Did you just use the word “make”, madam? Did the people from McDonald’s call round at dawn with the rubber hoses?

Special sauce

Another potential Nobel winner grassed on a staff member who may have been shipping sauce elsewhere. “Hey one of your employees was seen carrying a box that said ‘promotion’ on the side out of the building to her car after telling everyone they never had the special sauce,” NinjaBizcuit tweeted to McDonald’s.

There is no confirmation as to whether Ninja actually got the modestly paid employee sacked.

There were literally thousands of complaints from fans apparently incapable of grasping how absurd the kerfuffle made them look. “Anyone know how to bring a class action suit against @McDonalds for false advertisement? Asking for a few thousand friends,” somebody else said. At time of writing, the best price on eBay for a sachet was $150.

What is wrong with these people? On instruction from an international supplier of famously tasteless food, they have tramped into lines and allowed themselves to be driven bonkers. Fandom has become dysfunctional.

For centuries, enthusiastic hobbyists have collected stamps, spotted trains and mounted butterflies. What’s depressing about the current incarnation is its willingness to play to corporate rhythms.

Most readers will reserve their opprobrium for the overgrown babies whingeing about missing out on 25g of damp gunk

Comic-Con at San Diego used to be an event where comics fan could meet artists, trade classic issues and chat about favourite themes. That still happens. But the convention is now primarily a showcase for the studios’ upcoming blockbusters. Enthusiasts queue up to have the latest mega-that flogged to them. The advertising itself is part of the content.

Just observe the hysteria surrounding the release last week of the first full trailer for Star Wars: The Last Jedi. It's a commercial. Stop making it so easy for MegaCorp to pick your pocket.

Damp gunk

Where did we come in? The Szechuan mix-up was probably accidental.
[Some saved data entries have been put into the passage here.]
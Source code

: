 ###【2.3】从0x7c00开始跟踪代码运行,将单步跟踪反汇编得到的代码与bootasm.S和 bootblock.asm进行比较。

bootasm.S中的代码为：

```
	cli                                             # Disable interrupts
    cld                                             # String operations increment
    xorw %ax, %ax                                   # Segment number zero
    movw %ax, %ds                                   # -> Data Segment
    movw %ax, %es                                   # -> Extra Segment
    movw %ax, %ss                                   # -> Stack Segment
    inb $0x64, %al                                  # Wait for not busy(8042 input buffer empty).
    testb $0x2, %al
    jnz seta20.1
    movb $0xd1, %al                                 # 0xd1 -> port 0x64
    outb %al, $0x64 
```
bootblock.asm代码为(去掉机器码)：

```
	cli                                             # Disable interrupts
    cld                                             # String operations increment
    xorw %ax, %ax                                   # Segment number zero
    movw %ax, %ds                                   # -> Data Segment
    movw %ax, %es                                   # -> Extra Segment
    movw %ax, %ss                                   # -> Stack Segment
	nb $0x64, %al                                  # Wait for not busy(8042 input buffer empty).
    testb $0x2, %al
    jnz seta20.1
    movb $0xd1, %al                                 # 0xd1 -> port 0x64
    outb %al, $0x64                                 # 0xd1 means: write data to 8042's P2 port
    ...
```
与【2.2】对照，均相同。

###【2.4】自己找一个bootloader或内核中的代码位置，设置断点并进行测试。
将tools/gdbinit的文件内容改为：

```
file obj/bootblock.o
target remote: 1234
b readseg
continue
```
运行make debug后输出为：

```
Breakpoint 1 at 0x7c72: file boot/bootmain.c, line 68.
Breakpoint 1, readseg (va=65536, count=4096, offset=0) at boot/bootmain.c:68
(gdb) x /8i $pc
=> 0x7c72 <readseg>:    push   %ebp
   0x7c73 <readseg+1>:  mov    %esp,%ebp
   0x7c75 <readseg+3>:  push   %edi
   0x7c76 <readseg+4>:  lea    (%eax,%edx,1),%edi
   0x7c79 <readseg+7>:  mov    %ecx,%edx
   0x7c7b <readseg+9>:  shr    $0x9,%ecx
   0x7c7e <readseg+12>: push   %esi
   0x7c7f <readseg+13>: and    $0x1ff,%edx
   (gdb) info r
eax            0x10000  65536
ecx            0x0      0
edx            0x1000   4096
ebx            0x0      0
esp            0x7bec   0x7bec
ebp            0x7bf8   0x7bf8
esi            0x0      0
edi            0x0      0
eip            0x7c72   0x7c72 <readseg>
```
But it has worked out nicely for McDonald’s. The story has got the company’s name into the media. Most readers will, however, reserve their opprobrium for the overgrown babies whingeing about missing out on 25g of damp gunk. For once, “snowflake” seems appropriate.
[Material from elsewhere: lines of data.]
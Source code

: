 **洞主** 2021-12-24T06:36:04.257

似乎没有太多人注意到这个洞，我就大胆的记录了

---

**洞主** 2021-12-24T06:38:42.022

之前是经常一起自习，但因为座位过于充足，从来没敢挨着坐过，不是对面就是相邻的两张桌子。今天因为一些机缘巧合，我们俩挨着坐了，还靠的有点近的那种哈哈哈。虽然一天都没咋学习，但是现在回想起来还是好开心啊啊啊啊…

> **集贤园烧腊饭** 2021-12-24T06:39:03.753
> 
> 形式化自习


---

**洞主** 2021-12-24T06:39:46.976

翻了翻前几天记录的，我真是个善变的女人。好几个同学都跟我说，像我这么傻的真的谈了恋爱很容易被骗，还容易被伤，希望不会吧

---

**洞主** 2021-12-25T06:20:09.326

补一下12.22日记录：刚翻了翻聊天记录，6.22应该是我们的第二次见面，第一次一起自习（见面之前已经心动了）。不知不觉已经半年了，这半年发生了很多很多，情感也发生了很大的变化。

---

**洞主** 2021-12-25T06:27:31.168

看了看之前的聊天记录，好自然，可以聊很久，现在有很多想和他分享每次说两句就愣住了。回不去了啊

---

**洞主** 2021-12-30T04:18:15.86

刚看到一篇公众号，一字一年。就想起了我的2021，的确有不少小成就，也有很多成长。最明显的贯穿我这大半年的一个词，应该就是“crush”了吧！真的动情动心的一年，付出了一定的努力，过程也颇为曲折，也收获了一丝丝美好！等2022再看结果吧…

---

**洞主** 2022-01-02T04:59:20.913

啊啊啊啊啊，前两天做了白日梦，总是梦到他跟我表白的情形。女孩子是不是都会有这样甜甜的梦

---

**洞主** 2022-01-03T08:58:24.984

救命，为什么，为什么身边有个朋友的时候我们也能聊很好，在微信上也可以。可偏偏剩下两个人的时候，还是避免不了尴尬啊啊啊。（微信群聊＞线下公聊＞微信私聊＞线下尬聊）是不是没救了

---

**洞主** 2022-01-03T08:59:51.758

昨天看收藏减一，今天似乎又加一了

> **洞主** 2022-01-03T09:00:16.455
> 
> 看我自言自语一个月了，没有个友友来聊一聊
The recent controversy concerning a commercial for Dove body wash seems just that bit fishier. In the promo, an attractive black woman pulls off a T-shirt and (thanks, presumably, to the transformative power of the product) emerges as an attractive white woman.

The company has some form here. In 2011, Dove released a commercial featuring three women arranged from left to right according to increasing lightness of skin tone. The word “before” appeared above the darkest woman. The white woman stood beneath the word “after”.
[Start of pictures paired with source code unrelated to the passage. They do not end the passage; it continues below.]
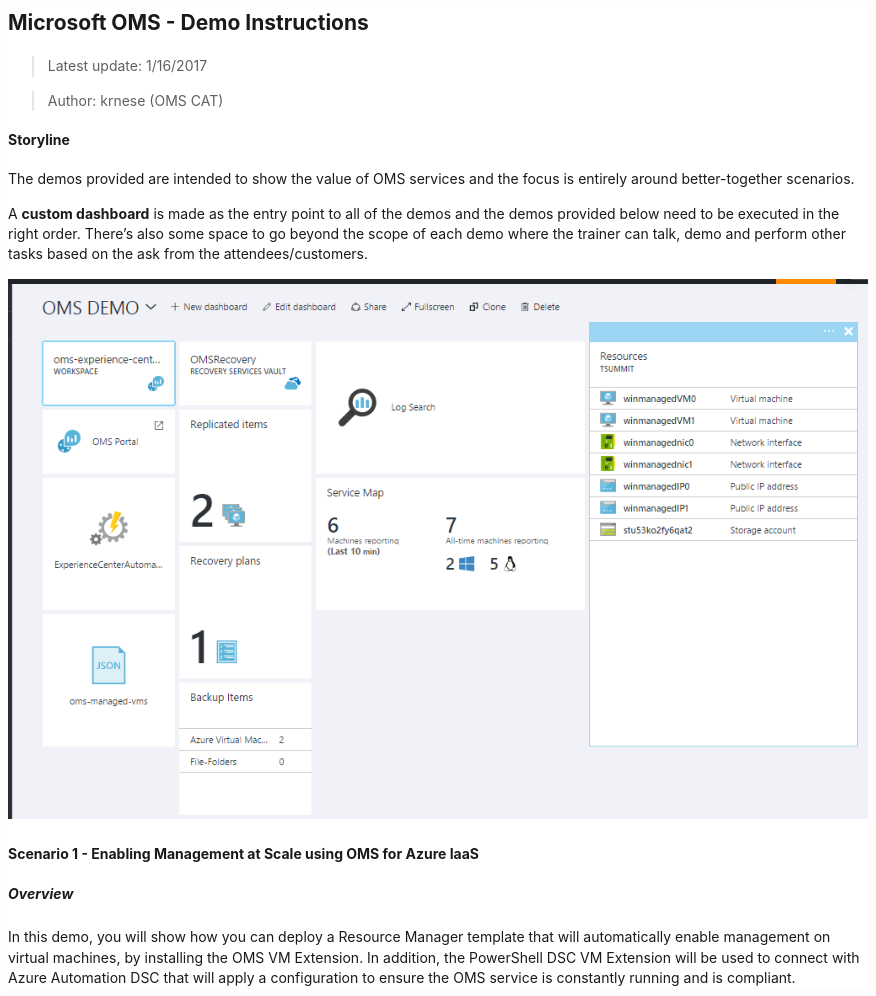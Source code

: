 ## Microsoft OMS - Demo Instructions

>Latest update: 1/16/2017

>Author: krnese (OMS CAT)

#### Storyline

The demos provided are intended to show the value of OMS services and the focus is entirely around better-together scenarios. 

A **custom dashboard** is made as the entry point to all of the demos and the demos provided below need to be executed in the right order. There’s also some space to go beyond the scope of each demo where the trainer can talk, demo and perform other tasks based on the ask from the attendees/customers.

![alt media](./media/dashboard.png "Azure dashboard")

#### Scenario 1 - Enabling Management at Scale using OMS for Azure IaaS

##### Overview

In this demo, you will show how you can deploy a Resource Manager template that will automatically enable management on virtual machines, by installing the OMS VM Extension. In addition, the PowerShell DSC VM Extension will be used to connect with Azure Automation DSC that will apply a configuration to ensure the OMS service is constantly running and is compliant.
Who knows what the thinking was? But Dove gets a chance to mumble about misreadings – indeed, the black model, Lola Ogunyemi, insists the sequence has been viewed out of context – before issuing an embarrassed, stuttered apology. Then people like us write about it and the product’s name gets lodged more deeply in your brain.

This is just another way in which capitalism is awful. The evil masterminds at Robber Baron Incorporated get more publicity when they behave incompetently or offensively.

Let’s play a game here. What’s the first budget airline that comes into your head? See what I mean? Even Karl Marx couldn’t have foreseen this.